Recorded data
# # # #
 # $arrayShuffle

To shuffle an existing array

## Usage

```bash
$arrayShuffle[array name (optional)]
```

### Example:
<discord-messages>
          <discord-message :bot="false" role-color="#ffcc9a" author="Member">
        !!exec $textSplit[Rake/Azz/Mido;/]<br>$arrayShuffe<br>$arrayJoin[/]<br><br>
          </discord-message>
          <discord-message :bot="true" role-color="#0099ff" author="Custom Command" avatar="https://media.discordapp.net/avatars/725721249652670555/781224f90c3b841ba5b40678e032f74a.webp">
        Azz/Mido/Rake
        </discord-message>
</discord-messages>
# # # #
◆ Task to carry out ◆
Whenever the word "Mido" shows up in a line of the entries, copy that line.

◆ Answer for the task ◆
        !!exec $textSplit[Rake/Azz/Mido;/]<br>$arrayShuffe<br>$arrayJoin[/]<br><br>
        Azz/Mido/Rake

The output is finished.